# Griffin 25mm Top Airflow



## Reaper2JZ (5/5/16)

Hi Guys,

Im looking for the Griffin 25 with top airflow, preferably in black.

Been googling and trying to find but nothing.

Who can point me in the right direction?

Sent from my SM-G935F using Tapatalk


----------



## Vapers Corner (5/5/16)

Hi 

We will be getting some in next week. 

www.vaperscorner.co.za

Reactions: Optimistic 1


----------



## RiaanRed (5/5/16)

Sir Vape has


----------



## Reaper2JZ (6/5/16)

Out of stock 

Sent from my SM-G935F using Tapatalk


----------



## Skinndeep (12/5/16)

Vapers Corner said:


> Hi
> 
> We will be getting some in next week.
> 
> www.vaperscorner.co.za


Have you received stock yet?


----------



## Vapers Corner (12/5/16)

Skinndeep said:


> Have you received stock yet?



Currently at customs. Working to get them released as I write this. 
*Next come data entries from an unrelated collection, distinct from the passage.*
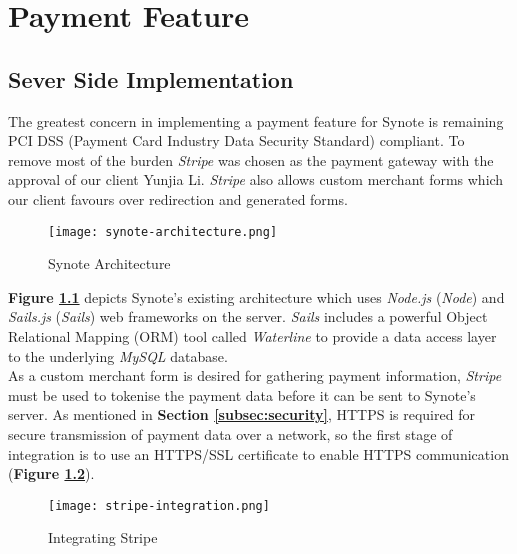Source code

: \chapter{Payment Feature}
\label{chap:payment-feature}


\section{Sever Side Implementation}
\label{sec:server-side-implementation}

The greatest concern in implementing a payment feature for Synote is remaining PCI DSS (Payment Card Industry Data Security Standard) compliant. To remove most of the burden \textit{Stripe} was chosen as the payment gateway with the approval of our client Yunjia Li. \textit{Stripe} also allows custom merchant forms which our client favours over redirection and generated forms.\\

\begin{figure}[!hbt]
  \centering
 	\texttt{[image: synote-architecture.png]}
  \caption{Synote Architecture}
 	\label{fig:synote-architecture}
\end{figure}

\textbf{Figure \ref{fig:synote-architecture}} depicts Synote's existing architecture which uses \textit{Node.js} (\textit{Node}) and \textit{Sails.js} (\textit{Sails}) web frameworks on the server. \textit{Sails} includes a powerful Object Relational Mapping (ORM) tool called \textit{Waterline} to provide a data access layer to the underlying \textit{MySQL} database.\\

As a custom merchant form is desired for gathering payment information, \textit{Stripe} must be used to tokenise the payment data before it can be sent to Synote's server. As mentioned in \textbf{Section \ref{subsec:security}}, HTTPS is required for secure transmission of payment data over a network, so the first stage of integration is to use an HTTPS/SSL certificate to enable HTTPS communication (\textbf{Figure \ref{fig:stripe-integration}}).\\

\begin{figure}[!hbt]
  \centering
 	\texttt{[image: stripe-integration.png]}
  \caption{Integrating Stripe}
 	\label{fig:stripe-integration}
\end{figure}

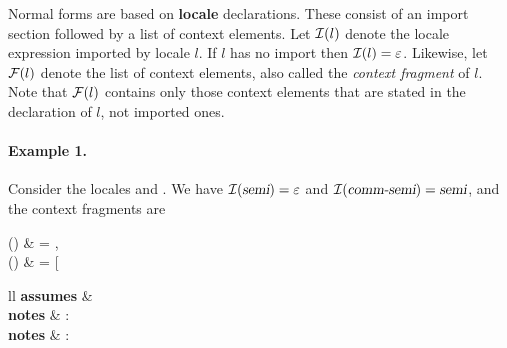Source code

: \begin{isabellebody}
\begin{isamarkuptext}
  Normal forms are based on \textbf{locale} declarations.  These
  consist of an import section followed by a list of context
  elements.  Let $\mathcal{I}(l)$ denote the locale expression imported by
  locale $l$.  If $l$ has no import then $\mathcal{I}(l) = \varepsilon$.
  Likewise, let $\mathcal{F}(l)$ denote the list of context elements, also
  called the \emph{context fragment} of $l$.  Note that $\mathcal{F}(l)$
  contains only those context elements that are stated in the
  declaration of $l$, not imported ones.

\paragraph{Example 1.}  Consider the locales  and .  We have $\mathcal{I}(\emph{\sl semi}) = \varepsilon$ and
  $\mathcal{I}(\emph{\sl comm{\mbox{-}}semi}) = \emph{\sl semi}$, and the context fragments
  are
\begin{align*%
}
  \F() & = , \\
  \F() & = \left[
\begin{array}{ll}
  \textbf{assumes} &  \\
  \textbf{notes} & :  \\
  \textbf{notes} & : 

\end{array}
\end{align*%
}
\end{isamarkuptext}
\end{isabellebody}
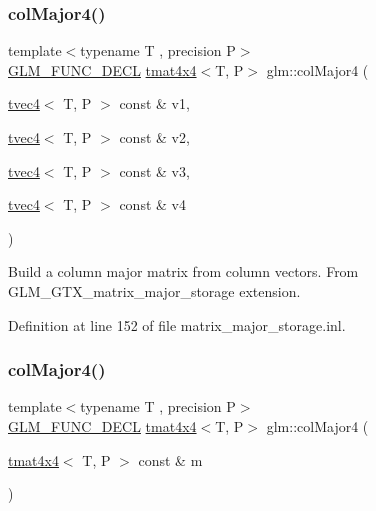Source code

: \subsubsection{\texorpdfstring{colMajor4()}{colMajor4()}\hspace{0.1cm}{\footnotesize\ttfamily [1/2]}}
{\footnotesize\ttfamily template$<$typename T , precision P$>$ \\
\mbox{\hyperlink{setup_8hpp_ab2d052de21a70539923e9bcbf6e83a51}{G\+L\+M\+\_\+\+F\+U\+N\+C\+\_\+\+D\+E\+CL}} \mbox{\hyperlink{structglm_1_1tmat4x4}{tmat4x4}}$<$T, P$>$ glm\+::col\+Major4 (\begin{DoxyParamCaption}\item[{\mbox{\hyperlink{structglm_1_1tvec4}{tvec4}}$<$ T, P $>$ const \&}]{v1,  }\item[{\mbox{\hyperlink{structglm_1_1tvec4}{tvec4}}$<$ T, P $>$ const \&}]{v2,  }\item[{\mbox{\hyperlink{structglm_1_1tvec4}{tvec4}}$<$ T, P $>$ const \&}]{v3,  }\item[{\mbox{\hyperlink{structglm_1_1tvec4}{tvec4}}$<$ T, P $>$ const \&}]{v4 }\end{DoxyParamCaption})}

Build a column major matrix from column vectors. From G\+L\+M\+\_\+\+G\+T\+X\+\_\+matrix\+\_\+major\+\_\+storage extension. 

Definition at line 152 of file matrix\+\_\+major\+\_\+storage.\+inl.

\mbox{\label{group__gtx__matrix__major__storage_ga7592acfd27da055e2d7c39564cf8803d}} 
\subsubsection{\texorpdfstring{colMajor4()}{colMajor4()}\hspace{0.1cm}{\footnotesize\ttfamily [2/2]}}
{\footnotesize\ttfamily template$<$typename T , precision P$>$ \\
\mbox{\hyperlink{setup_8hpp_ab2d052de21a70539923e9bcbf6e83a51}{G\+L\+M\+\_\+\+F\+U\+N\+C\+\_\+\+D\+E\+CL}} \mbox{\hyperlink{structglm_1_1tmat4x4}{tmat4x4}}$<$T, P$>$ glm\+::col\+Major4 (\begin{DoxyParamCaption}\item[{\mbox{\hyperlink{structglm_1_1tmat4x4}{tmat4x4}}$<$ T, P $>$ const \&}]{m }\end{DoxyParamCaption})}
Will update here when we have them

Reactions: Like 2


----------



## Vapers Corner (13/5/16)

HI 

They have landed and available online: 

http://www.vaperscorner.co.za/shop/category/just-arrived-78

Reactions: Winner 1


----------



## Skinndeep (13/5/16)

Just ordered one thanks

Reactions: Like 1


----------